## [ABOUT THIS TASK]
Copy out, from the data, each line containing the string "help".

Stored data entries:
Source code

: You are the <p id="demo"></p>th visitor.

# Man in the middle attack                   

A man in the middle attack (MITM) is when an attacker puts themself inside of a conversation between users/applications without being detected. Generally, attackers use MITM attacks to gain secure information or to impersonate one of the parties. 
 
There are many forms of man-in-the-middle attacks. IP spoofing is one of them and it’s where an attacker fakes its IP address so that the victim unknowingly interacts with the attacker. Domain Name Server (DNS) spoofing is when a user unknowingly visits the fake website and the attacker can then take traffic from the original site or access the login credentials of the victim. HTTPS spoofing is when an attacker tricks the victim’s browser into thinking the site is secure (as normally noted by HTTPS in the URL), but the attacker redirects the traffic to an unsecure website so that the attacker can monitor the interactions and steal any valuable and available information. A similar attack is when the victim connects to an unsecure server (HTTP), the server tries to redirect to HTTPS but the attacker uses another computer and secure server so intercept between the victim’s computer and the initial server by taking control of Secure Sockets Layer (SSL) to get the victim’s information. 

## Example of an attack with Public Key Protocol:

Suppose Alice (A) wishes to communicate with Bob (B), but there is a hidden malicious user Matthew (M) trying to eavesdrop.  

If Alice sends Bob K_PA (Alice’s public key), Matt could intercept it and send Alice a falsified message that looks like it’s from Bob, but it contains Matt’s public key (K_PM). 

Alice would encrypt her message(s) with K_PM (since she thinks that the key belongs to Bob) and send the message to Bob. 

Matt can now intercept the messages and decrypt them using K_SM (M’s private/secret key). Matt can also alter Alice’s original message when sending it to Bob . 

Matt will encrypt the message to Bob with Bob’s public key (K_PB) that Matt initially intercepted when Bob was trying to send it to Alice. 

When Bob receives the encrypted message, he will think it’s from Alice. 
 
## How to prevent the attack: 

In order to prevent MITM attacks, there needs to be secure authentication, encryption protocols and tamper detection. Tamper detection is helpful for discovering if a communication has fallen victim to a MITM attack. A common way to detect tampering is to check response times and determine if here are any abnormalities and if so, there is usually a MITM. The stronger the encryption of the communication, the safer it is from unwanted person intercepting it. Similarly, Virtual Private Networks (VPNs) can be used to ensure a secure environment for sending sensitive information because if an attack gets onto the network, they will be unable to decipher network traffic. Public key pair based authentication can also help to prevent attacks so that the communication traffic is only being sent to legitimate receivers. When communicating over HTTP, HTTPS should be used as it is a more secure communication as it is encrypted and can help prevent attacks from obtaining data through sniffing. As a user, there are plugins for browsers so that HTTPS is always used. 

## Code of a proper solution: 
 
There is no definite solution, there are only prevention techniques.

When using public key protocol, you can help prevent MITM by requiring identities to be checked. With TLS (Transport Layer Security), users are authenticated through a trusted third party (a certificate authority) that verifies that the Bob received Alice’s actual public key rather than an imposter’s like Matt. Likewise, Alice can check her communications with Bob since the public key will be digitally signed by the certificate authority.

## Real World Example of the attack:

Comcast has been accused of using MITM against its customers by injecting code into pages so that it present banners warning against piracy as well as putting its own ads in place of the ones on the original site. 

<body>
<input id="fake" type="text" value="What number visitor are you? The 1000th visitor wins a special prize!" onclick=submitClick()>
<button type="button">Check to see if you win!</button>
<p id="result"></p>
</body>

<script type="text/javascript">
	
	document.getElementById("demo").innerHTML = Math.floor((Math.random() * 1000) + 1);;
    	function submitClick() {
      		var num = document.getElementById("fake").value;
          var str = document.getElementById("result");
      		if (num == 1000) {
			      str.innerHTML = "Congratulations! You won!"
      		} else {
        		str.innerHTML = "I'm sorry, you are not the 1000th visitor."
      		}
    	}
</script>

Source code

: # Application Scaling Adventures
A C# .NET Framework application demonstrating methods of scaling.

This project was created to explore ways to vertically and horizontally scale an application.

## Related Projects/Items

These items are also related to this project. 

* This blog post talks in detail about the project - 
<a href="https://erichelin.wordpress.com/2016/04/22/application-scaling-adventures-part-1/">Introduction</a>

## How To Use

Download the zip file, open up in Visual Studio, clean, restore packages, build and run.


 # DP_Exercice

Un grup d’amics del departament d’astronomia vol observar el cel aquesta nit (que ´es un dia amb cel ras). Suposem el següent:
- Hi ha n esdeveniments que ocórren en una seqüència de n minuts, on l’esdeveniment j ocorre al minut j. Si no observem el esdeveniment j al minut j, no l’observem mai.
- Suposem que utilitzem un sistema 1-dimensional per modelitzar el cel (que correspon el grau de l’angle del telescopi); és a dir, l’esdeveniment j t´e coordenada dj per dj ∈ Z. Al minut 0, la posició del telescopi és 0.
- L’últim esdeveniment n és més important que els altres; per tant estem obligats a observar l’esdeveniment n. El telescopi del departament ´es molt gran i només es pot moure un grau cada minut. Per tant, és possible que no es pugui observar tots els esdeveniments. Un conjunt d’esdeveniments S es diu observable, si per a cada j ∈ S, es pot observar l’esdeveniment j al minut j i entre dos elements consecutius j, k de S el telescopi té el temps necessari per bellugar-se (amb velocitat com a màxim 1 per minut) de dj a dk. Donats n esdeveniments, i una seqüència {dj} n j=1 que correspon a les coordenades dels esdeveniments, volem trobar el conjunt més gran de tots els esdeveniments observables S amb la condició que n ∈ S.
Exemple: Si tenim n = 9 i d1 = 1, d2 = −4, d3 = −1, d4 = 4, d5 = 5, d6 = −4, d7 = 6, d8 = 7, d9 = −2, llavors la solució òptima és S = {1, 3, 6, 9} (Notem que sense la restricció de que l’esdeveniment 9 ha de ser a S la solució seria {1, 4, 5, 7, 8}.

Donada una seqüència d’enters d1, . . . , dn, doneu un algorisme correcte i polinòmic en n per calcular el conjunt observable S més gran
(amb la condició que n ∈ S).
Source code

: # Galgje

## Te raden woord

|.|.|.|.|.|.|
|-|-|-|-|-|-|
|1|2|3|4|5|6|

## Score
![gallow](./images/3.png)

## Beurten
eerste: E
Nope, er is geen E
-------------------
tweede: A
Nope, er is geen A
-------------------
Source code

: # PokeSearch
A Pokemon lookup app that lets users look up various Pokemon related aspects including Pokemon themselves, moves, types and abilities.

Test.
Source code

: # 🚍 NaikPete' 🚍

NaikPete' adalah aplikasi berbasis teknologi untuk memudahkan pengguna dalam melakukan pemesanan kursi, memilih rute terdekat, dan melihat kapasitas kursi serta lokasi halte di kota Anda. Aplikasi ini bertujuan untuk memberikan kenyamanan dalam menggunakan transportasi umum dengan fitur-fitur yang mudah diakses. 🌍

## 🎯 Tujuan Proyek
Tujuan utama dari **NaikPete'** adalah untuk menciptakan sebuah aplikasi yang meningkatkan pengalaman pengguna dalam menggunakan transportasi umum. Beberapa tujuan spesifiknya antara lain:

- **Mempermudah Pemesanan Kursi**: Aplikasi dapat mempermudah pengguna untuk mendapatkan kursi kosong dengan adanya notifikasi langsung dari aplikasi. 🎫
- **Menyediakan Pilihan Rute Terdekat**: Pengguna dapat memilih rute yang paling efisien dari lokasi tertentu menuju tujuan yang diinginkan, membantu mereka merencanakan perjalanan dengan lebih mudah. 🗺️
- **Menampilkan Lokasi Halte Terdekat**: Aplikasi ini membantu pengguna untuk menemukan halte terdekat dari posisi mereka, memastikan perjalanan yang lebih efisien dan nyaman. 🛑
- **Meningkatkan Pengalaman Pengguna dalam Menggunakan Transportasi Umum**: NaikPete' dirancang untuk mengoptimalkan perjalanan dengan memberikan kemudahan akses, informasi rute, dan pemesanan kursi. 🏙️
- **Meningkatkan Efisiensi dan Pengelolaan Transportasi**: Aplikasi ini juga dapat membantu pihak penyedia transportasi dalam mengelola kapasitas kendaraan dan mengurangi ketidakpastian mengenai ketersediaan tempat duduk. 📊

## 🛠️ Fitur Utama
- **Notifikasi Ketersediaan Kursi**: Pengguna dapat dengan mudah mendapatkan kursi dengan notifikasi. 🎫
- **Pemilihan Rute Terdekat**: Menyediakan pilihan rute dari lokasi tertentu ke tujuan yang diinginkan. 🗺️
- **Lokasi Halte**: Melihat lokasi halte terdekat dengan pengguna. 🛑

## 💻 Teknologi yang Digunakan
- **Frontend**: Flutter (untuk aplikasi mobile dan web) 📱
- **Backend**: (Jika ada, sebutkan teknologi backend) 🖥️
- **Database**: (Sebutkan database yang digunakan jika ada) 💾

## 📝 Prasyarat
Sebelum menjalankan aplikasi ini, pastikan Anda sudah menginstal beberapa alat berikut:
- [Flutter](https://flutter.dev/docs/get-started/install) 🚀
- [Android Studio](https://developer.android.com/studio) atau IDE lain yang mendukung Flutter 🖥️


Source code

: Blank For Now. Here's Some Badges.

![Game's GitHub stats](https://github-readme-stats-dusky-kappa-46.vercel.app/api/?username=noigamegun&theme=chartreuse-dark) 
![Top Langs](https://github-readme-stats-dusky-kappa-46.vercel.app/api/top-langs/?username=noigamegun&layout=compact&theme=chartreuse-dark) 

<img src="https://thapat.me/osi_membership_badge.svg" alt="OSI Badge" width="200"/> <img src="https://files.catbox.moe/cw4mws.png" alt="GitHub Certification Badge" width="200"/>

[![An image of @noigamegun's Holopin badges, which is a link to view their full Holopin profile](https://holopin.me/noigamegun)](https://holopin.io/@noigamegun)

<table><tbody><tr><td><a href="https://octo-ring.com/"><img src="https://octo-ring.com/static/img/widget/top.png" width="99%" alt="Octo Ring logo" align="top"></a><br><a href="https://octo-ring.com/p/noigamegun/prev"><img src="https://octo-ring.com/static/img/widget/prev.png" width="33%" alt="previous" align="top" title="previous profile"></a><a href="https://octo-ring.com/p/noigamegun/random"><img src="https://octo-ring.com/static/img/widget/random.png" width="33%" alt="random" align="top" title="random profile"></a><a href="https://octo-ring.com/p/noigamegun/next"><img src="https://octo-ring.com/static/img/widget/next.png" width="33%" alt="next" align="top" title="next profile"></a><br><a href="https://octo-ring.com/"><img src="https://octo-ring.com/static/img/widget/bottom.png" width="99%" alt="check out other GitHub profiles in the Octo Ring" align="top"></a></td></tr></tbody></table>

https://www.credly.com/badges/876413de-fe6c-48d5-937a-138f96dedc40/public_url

## [EXERCISE RESPONSE]
In order to prevent MITM attacks, there needs to be secure authentication, encryption protocols and tamper detection. Tamper detection is helpful for discovering if a communication has fallen victim to a MITM attack. A common way to detect tampering is to check response times and determine if here are any abnormalities and if so, there is usually a MITM. The stronger the encryption of the communication, the safer it is from unwanted person intercepting it. Similarly, Virtual Private Networks (VPNs) can be used to ensure a secure environment for sending sensitive information because if an attack gets onto the network, they will be unable to decipher network traffic. Public key pair based authentication can also help to prevent attacks so that the communication traffic is only being sent to legitimate receivers. When communicating over HTTP, HTTPS should be used as it is a more secure communication as it is encrypted and can help prevent attacks from obtaining data through sniffing. As a user, there are plugins for browsers so that HTTPS is always used. 
When using public key protocol, you can help prevent MITM by requiring identities to be checked. With TLS (Transport Layer Security), users are authenticated through a trusted third party (a certificate authority) that verifies that the Bob received Alice’s actual public key rather than an imposter’s like Matt. Likewise, Alice can check her communications with Bob since the public key will be digitally signed by the certificate authority.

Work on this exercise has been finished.